Stupid question: if your team works with different platforms why don't you specify the default encoding in the project and store this in the repository? Just wondering.

Comment 11 Dani Megert

2006-10-26 09:12:20 EDT

Also note that there might be corrupt files in the repository from earlier days where we didn't warn if invalid characters got stored into a file.

Comment 12 Boris Bokowski

2006-10-26 11:08:58 EDT

(In reply to comment #10)
> That's exactly what bug 145754 is about - so please leave this one closed as
> duplicate.

Sorry about that - I must have missed the comment about the "deluxe solution" which is probably what Olivier and I are suggesting.
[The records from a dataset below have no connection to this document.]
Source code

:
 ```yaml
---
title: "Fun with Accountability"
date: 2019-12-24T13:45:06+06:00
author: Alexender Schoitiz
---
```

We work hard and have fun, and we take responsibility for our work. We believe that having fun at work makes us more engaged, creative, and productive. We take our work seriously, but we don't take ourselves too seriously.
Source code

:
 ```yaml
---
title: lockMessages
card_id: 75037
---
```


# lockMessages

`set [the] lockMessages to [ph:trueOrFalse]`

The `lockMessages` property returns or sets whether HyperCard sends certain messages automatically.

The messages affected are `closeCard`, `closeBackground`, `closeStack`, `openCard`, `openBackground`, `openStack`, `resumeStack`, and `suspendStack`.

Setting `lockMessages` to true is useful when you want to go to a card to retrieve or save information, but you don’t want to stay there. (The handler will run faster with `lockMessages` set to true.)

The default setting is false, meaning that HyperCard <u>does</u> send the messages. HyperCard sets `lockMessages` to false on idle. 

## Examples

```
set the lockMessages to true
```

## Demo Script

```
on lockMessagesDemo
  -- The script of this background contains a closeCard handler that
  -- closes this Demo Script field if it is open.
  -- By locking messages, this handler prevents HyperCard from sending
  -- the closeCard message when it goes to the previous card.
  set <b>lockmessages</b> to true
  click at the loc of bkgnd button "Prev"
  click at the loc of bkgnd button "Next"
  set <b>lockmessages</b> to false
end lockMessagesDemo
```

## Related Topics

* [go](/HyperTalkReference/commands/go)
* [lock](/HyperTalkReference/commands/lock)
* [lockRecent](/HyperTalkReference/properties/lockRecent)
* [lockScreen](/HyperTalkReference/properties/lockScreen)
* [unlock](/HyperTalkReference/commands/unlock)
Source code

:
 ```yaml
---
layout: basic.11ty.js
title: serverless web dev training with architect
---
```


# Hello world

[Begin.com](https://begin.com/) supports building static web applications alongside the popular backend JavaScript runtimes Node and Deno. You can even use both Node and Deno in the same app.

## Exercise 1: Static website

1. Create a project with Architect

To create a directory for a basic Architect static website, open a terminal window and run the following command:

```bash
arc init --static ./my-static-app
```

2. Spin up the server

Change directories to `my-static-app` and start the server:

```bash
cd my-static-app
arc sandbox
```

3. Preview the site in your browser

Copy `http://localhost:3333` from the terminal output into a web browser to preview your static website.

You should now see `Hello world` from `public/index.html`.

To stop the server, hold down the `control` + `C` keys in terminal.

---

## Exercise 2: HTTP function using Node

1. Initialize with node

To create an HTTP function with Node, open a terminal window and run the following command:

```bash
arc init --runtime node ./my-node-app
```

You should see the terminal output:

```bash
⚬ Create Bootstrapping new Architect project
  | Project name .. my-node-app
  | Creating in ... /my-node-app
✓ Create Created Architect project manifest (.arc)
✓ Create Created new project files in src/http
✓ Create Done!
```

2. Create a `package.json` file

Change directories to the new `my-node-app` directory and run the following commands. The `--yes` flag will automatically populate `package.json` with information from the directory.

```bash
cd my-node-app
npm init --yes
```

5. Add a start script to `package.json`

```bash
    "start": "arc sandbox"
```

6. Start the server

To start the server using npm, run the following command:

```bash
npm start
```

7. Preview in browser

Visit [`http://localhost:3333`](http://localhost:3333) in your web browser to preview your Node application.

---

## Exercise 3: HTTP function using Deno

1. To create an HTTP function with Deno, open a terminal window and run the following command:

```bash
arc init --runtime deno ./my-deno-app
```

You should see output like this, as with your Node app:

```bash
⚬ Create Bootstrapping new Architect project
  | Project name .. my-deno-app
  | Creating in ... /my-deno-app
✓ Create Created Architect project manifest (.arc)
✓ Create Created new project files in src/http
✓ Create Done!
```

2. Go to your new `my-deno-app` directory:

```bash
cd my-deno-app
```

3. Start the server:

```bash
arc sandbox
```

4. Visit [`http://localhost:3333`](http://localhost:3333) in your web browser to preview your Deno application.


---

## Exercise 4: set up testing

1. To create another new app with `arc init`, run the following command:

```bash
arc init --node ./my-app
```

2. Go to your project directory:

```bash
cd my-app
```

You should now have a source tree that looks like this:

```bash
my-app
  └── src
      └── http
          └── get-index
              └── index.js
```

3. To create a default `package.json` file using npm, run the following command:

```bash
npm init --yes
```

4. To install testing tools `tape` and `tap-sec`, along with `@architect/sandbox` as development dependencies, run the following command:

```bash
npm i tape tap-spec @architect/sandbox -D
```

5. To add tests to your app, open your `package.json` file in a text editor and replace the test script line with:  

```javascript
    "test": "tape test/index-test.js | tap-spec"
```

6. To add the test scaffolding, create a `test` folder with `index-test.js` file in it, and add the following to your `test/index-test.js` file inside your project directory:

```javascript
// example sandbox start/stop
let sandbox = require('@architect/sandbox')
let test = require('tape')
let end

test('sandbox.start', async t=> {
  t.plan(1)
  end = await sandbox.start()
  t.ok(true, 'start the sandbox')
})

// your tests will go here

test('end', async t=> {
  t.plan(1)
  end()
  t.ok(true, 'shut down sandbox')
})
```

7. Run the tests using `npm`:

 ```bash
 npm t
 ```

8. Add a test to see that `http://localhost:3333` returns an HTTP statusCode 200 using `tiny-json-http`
> Stupid question: if your team works with different platforms why don't you
> specify the default encoding in the project and store this in the repository?

Because the team was happy with 7-bit-ASCII until we started getting patches from contributors with Umlauts in their names.  :)

Comment 13 David Williams

2006-10-26 12:11:19 EDT

> 
> Because the team was happy with 7-bit-ASCII until we started getting patches
> from contributors with Umlauts in their names.  :)
> 

Yes, we in WTP ran into that as well ... and we set each project to have its default setting. We used ISO-8859-1, since that's what the Eclipse Foundation infrastructure uses on its CVS server. (Which then might require you to specify ISO-8859-1, when you build, since, I've heard, your Eclipse project build machines use UTF-8.